Hizo lo que debía hacer, lo que había aprendido no en la escuela ni en los libros, sino en el trato cotidiano con los que sufren, pero que no están dispuestos a aceptar como mansos borregos su condición de parias. Se quedó al lado del caído tratando de ayudarlo o de darle consuelo. Sabía que lo andaban buscando, sabía que lo conocían y que probablemente se la tenían jurada, sabía lo que podía pasarle, pero un hombre que se precia de ser tal no deja a un compañero desangrándose en el suelo. Y después algunos dicen que somos todos corruptos, sinvergüenzas y ladrones.
íQué lección la de este muchacho! íQué lección para los que se lavan la boca en el extranjero hablando pestes de los argentinos! íQué lección nos ha dado a todos con ese pequeño pero definitivo gesto de privilegiar la solidaridad por encima de la salvación personal! Su gesto lo pagó con la vida. Lo mataron como a un perro, por la espalda y sin darle tiempo de nada. Después lo arrastraron como una bolsa vieja para dejarlo morir en la calle. También ésa es una lección que no podemos desconocer. Un régimen se define por muchas cosas, entre otras por la manera de matar a sus disidentes.
El balance sería injusto si no reconoce que los responsables del crimen están presos y que el presidente de la Nación calificó a los hechos como «una feroz cacería». Consuela, pero no alcanza.
Para conocer el rostro de Darío fue necesario que ocurra esta muerte injusta y alevosa. El destino de los hijos del pueblo parece ser el anonimato. Los pobres no tiene historia. La vida de ellos es la infancia sin juguetes, la postergación social, el rechazo, la marginación y la monotonía infame del hambre y la miseria. Los jóvenes pobres no pueden hablar de generación, porque ése es un lujo de las clases medias y las clases altas. La fiesta de la vida para ellos no existe y si la conocen es porque la espiaron de lejos.

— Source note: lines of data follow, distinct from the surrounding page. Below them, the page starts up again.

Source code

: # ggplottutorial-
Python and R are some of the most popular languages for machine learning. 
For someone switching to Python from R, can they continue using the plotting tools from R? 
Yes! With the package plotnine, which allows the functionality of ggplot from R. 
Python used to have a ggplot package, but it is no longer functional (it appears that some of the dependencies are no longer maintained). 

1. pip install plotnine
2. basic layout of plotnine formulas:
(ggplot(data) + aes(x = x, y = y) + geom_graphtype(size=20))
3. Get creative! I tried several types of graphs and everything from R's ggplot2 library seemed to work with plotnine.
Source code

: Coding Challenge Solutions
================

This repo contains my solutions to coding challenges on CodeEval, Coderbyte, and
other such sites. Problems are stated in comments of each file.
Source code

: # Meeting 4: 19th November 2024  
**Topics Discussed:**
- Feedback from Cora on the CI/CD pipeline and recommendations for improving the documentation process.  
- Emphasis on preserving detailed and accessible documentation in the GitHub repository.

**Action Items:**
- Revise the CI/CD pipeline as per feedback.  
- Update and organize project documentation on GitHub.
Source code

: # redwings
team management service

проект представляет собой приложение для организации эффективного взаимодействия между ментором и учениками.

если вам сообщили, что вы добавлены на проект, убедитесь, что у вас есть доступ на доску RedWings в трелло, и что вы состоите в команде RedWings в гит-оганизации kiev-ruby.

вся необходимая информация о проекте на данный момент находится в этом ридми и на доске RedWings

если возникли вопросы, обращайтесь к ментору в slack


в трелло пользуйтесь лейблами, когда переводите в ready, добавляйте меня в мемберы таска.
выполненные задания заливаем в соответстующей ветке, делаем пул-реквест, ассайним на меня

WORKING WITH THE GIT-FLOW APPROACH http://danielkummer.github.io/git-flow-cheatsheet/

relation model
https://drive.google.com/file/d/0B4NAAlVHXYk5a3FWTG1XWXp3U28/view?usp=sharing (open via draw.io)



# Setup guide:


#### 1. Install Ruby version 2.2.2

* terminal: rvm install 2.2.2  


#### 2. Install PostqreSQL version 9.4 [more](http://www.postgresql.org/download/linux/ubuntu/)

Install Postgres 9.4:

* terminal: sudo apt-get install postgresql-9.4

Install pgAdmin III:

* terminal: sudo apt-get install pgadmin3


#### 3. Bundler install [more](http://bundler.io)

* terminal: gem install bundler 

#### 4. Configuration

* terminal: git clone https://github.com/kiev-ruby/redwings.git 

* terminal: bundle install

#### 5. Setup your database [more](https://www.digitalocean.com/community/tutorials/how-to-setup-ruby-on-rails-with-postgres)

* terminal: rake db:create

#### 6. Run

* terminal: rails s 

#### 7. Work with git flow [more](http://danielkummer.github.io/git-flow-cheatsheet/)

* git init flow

Sólo en el momento de la lucha y de la muerte, sus rostros salen a la superficie y como un relámpago fugaz nos hacen conocer su condición humana. Los hijos del pueblo no son ricos ni famosos, no figuran en las encuestas, nadie hace marketing con ellos, pero de pronto aparecen, aparecen como en el caso de Darío con sus facciones nobles, su mirada arrogante y sus gestos desafiantes. Aparecen con sus debilidades, con sus violencias, pero por sobre todas las cosas con su formidable humanidad, su viril ternura y su limpio testimonio.